The other anchor, Charles Johnson, is known to his teammates as “Darkness.” Darkness is also one of the Ten Plagues that Moses mojo’ed upon Egypt’s mummified butt. It is clear to any freakish Bible prophecy geek that this year’s defense will descend upon the ungodly as MOSES AND THE TEN PLAGUES.


10 Plagues of Egypt

So after Moses himself and Darkness, that leaves nine plagues...and nine UGA defensive players. Here are the plagues that are still not taken:
    1. Water turned to blood
    2. Frogs
    3. Lice
    4. Flies
    5. Cow disease
    6. Boils
    7. Hail
    8. Locusts
    9. Darkness
    10. Death of the firstborn
All that remains is to match the player to the plaguer.

If you ask the team, everybody raises their hand to volunteer for "Death of the Firstborn." Nobody wants to be "Boils." Ray Gant is very eager to be Cow Disease; we’d rather not ask why.


Darkness Cometh. (Image: Jim Hipple)

We want to be fair about this.

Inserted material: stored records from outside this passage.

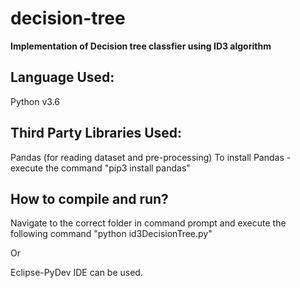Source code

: # decision-tree
**Implementation of Decision tree classfier using ID3 algorithm**

Language Used:
-------------
Python v3.6


Third Party Libraries Used:
--------------------------
Pandas (for reading dataset and pre-processing)
To install Pandas - execute the command "pip3 install pandas"

How to compile and run?
----------------------
Navigate to the correct folder in command prompt and execute the following command
"python id3DecisionTree.py"

Or

Eclipse-PyDev IDE can be used.
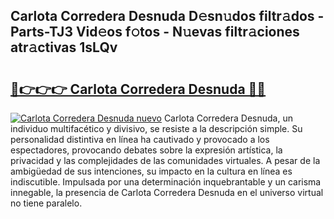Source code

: ## Carlota Corredera Desnuda D𝚎sn𝚞dos filtr𝚊dos - Parts-TJ3 Vid𝚎os f𝚘tos - N𝚞evas filtr𝚊ciones atr𝚊ctivas 1sLQv

# <h2><a href="http://mbbhab.tromn.icu/?c=Carlota+Corredera+Desnuda">🔗👉👉👉 Carlota Corredera Desnuda 🔗🔗</a></h2>

[![Carlota Corredera Desnuda nuevo](https://i.imgur.com/pEAQMta.gif)](http://mbbhab.tromn.icu/?c=Carlota+Corredera+Desnuda)
Carlota Corredera Desnuda, un individuo multifacético y divisivo, se resiste a la descripción simple. Su personalidad distintiva en línea ha cautivado y provocado a los espectadores, provocando debates sobre la expresión artística, la privacidad y las complejidades de las comunidades virtuales. A pesar de la ambigüedad de sus intenciones, su impacto en la cultura en línea es indiscutible. Impulsada por una determinación inquebrantable y un carisma innegable, la presencia de Carlota Corredera Desnuda en el universo virtual no tiene paralelo.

Can you [Georgia Sports Blog reader] make the remaining assignments?

One other note. In case of injuries and substitutions, we can use newer plagues, such as:
    1. Body Odor
    2. Boy Groups
    3. Michael Adams
    4. Beer Turned to Wine Cooler.
Share your thoughts on Moses and the 10 Plagues.

SaxonDawg
Guest Contributor
Georgia Sports Blog

10 comments:

Anonymous said...

Tra Battle would represent the plague of Frogs. He's small, and he's got a lot of jump to him.

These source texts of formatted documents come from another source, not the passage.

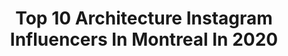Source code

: ---
title: Top 10 Architecture Instagram Influencers In Montreal In 2020
description: >-
  Find top architecture Instagram influencers in Montreal in 2020. Most popular hashtags: #montreal #architecture #mtlmoments #explorecanada.
platform: Instagram
profiles:
  - username: "lashedarchitecture"
    fullname: >-
      la SHED architecture
    location: "Canada"
    followers: 9471
    engagement: 516
    commentsToLikes: 0.007836
    avatar: "https://scontent-lhr8-1.cdninstagram.com/v/t51.2885-19/s320x320/18299087_740078399486130_3407165884827959296_a.jpg?_nc_ht=scontent-lhr8-1.cdninstagram.com&_nc_ohc=ZZDZYApQhUEAX-H0fpj&oh=4b524829d2335176b28619fb36a8caf1&oe=5EAC08BD"
    verified: false
    hashtags: "#ilesdelamadeleine, #qu, #quebec, #montreal"
  - username: "house.blanche"
    fullname: >-
      Jessi Cummings
    location: "Canada"
    followers: 41671
    engagement: 380
    commentsToLikes: 0.010263
    avatar: "https://scontent-ams4-1.cdninstagram.com/v/t51.2885-19/s320x320/69564737_499278644139493_2403867533141606400_n.jpg?_nc_ht=scontent-ams4-1.cdninstagram.com&_nc_ohc=7WDholUJ76UAX9D0DKL&oh=ce32a7b3d9e70f2fbf0b216c2f453b82&oe=5EB06A20"
    verified: false
    hashtags: "#flowers, #bedroom, #exterior, #pretty"
  - username: "montreal"
    fullname: >-
      Tourisme Montréal
    location: "Canada"
    followers: 272354
    engagement: 219
    commentsToLikes: 0.006208
    avatar: "https://scontent-frx5-1.cdninstagram.com/v/t51.2885-19/s320x320/91134998_4141727999174501_8101813667638542336_n.jpg?_nc_ht=scontent-frx5-1.cdninstagram.com&_nc_ohc=3XkX__fCzBUAX_Ib-0o&oh=4c3a14da58d31dff66d6787568111f34&oe=5EB3ACA8"
    verified: false
    hashtags: "#rainbow, #light, #mtlmoments, #streetart"
  - username: "montrealismes"
    fullname: >-
      Vincent Brillant
    location: "Canada"
    followers: 63862
    engagement: 143
    commentsToLikes: 0.009192
    avatar: "https://scontent-ams4-1.cdninstagram.com/v/t51.2885-19/10601957_692651100812444_459413758_a.jpg?_nc_ht=scontent-ams4-1.cdninstagram.com&_nc_ohc=rnBA6WQ1aMwAX_95xFz&oh=e47bcb0776bd9682787ee75412e31b25&oe=5EB206CE"
    verified: false
    hashtags: "#straightfacade, #shotoniphone, #ondejeune, #plateaumontroyal"
  - username: "prissworldwide"
    fullname: >-
      Hey it’s PRISS 🖤🖤
    location: "Canada"
    followers: 2173
    engagement: 1493
    commentsToLikes: 0.074921
    avatar: "https://scontent-ams4-1.cdninstagram.com/v/t51.2885-19/s320x320/83249414_197146678009300_1029454998871736320_n.jpg?_nc_ht=scontent-ams4-1.cdninstagram.com&_nc_ohc=L9sJtpVKfNEAX8edN-9&oh=68688e42f24040ac67c7051feaba5293&oe=5ED88EAD"
    verified: false
    hashtags: "#meditation, #night, #photographer, #bluemood"
  - username: "yan_mtl"
    fullname: >-
      Yannick
    location: "Canada"
    followers: 2739
    engagement: 2512
    commentsToLikes: 0.084712
    avatar: "https://scontent-ams4-1.cdninstagram.com/v/t51.2885-19/s320x320/21435525_124656378269331_8696686790121095168_a.jpg?_nc_ht=scontent-ams4-1.cdninstagram.com&_nc_ohc=Xzbg7oG8r7wAX_rx0zJ&oh=8b852634da2a46c6ab96295a15e3c833&oe=5EBA8B7A"
    verified: false
    hashtags: "#fatalframes, #unlimitedminimal, #mtlprodigies, #paris"
  - username: "simonlachapelle"
    fullname: >-
      Simon Lachapelle
    location: "Canada"
    followers: 21088
    engagement: 847
    commentsToLikes: 0.045108
    avatar: "https://scontent-ams4-1.cdninstagram.com/v/t51.2885-19/s320x320/16230815_1223363524379460_7437399724644106240_a.jpg?_nc_ht=scontent-ams4-1.cdninstagram.com&_nc_ohc=ljFwgLqqElQAX-SylHu&oh=cf6714c01f962420f26b918149b947e6&oe=5EB8E9B3"
    verified: false
    hashtags: "#symmetricalmobs, #moodygrams, #creativeoptic, #beautifuldestinations"
  - username: "contrailsphotography"
    fullname: >-
      Matthew Lee
    location: "Canada"
    followers: 76551
    engagement: 404
    commentsToLikes: 0.014459
    avatar: "https://scontent-ams4-1.cdninstagram.com/v/t51.2885-19/s150x150/62483737_495455254594738_7308365730112602112_n.jpg?_nc_ht=scontent-ams4-1.cdninstagram.com&_nc_ohc=6rQszIiZRdAAX8DV7_F&oh=d61753751ea8eb4eb2f5717244bc4066&oe=5EBAC39C"
    verified: false
    hashtags: "#newzealand, #quebec, #prattandwhitney, #tbt"
  - username: "tomstockdale48"
    fullname: >-
      tom stockdale
    location: "Canada"
    followers: 15125
    engagement: 232
    commentsToLikes: 0.031815
    avatar: "https://scontent-ams4-1.cdninstagram.com/v/t51.2885-19/s320x320/44492825_271210336922480_5853864240594550784_n.jpg?_nc_ht=scontent-ams4-1.cdninstagram.com&_nc_ohc=Wf_UpXAbJlwAX8UvOfg&oh=e6cda5ceb2fbbdb37956864b47acdd64&oe=5EB2CBC9"
    verified: false
    hashtags: "#reflection, #ig, #beard, #beardlife"
  - username: "allo.melo"
    fullname: >-
      Mélodie Bouchard
    location: "Canada"
    followers: 6017
    engagement: 833
    commentsToLikes: 0.061220
    avatar: "https://scontent-lhr8-1.cdninstagram.com/v/t51.2885-19/s320x320/67442722_752553488497734_7353482321447616512_n.jpg?_nc_ht=scontent-lhr8-1.cdninstagram.com&_nc_ohc=5rZ2r8yrVWsAX9OH_qY&oh=c6eb356ff316f32935acbe3b92ed301f&oe=5EBB2C4E"
    verified: false
    hashtags: "#illo, #valentinesday, #noel, #womenempowerment"
---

I don't vouch for him tasting like chicken or anything. I'm just saying.

Anonymous said...

Personally, I see Tony Taylor as Boils, largely because after 60 minutes of him laying the wood to someone's ass, it'd probably be sore and bleeding.

Paul Oliver might be a good choice as Locusts. He's pesky, he covers WRs like a cloud, and he eats up lots of passes that come in his direction.

I may be able to come up with some more, but I dont want to hog ALL the fun.

Anonymous said...

Oh yeah. It's too bad Rick James is no longer available to weigh in on this, although he'd probably want to replace CJ with Charlie Murphy as Darkness. I'm not sure what Rick's football IQ was, but Charlie may have lost a step since they all hung out at the China Club. Maybe Rick would see the wisdom in crowning a new Darkness.

Carry on.

Michael Pigott said...

I give kuddos to anyone that can drop a biblical/SEC football reference. You have skills PWD.

Anonymous said...

Cool Hand,

I didn't write it. SaxonDawg did. Saxon's got extra skillz in this area.

pwd

Michael Pigott said...

Correction:
Saxondawg, you da man!

Michael Pigott said...

Cow disease has to be someone that always shows up big for the Auburn game.

Anonymous said...

Jeff Ownes as Hail.

Every time he stuffs a run or runs through a block to get to the quarterback, we be saying, "Oh, Hail Yeah!"

Anonymous said...

Remarcus Brown flies.

Anonymous said...

If Mudcat Elmore doesn't do something big this year, he's probably the "Liquor into Water" plague.

I know his back has been bad, and he's moved around to a bunch of positions. But geez. That dude was an 11 star recruit, and between luck and health he's yet to really contribute....beyond owning a possessed car.

Which in and of itself is a curse/plague.